### DESCRIPTION OF THE TASK
Report every line of the entries that contains the word "Verstärkung".

### MATERIALS PROVIDED
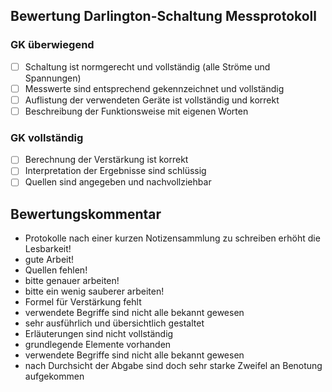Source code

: ## Bewertung Darlington-Schaltung Messprotokoll
### **GK überwiegend**
- [ ] Schaltung ist normgerecht und vollständig (alle Ströme und Spannungen)
- [ ] Messwerte sind entsprechend gekennzeichnet und vollständig
- [ ] Auflistung der verwendeten Geräte ist vollständig und korrekt
- [ ] Beschreibung der Funktionsweise mit eigenen Worten
### **GK vollständig**
- [ ] Berechnung der Verstärkung ist korrekt
- [ ] Interpretation der Ergebnisse sind schlüssig
- [ ] Quellen sind angegeben und nachvollziehbar

## Bewertungskommentar
* Protokolle nach einer kurzen Notizensammlung zu schreiben erhöht die Lesbarkeit!
* gute Arbeit!
* Quellen fehlen!
* bitte genauer arbeiten!
* bitte ein wenig sauberer arbeiten!
* Formel für Verstärkung fehlt
* verwendete Begriffe sind nicht alle bekannt gewesen
* sehr ausführlich und übersichtlich gestaltet
* Erläuterungen sind nicht vollständig
* grundlegende Elemente vorhanden
* verwendete Begriffe sind nicht alle bekannt gewesen
* nach Durchsicht der Abgabe sind doch sehr starke Zweifel an Benotung aufgekommen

### EXERCISE OUTPUT
- [ ] Berechnung der Verstärkung ist korrekt
* Formel für Verstärkung fehlt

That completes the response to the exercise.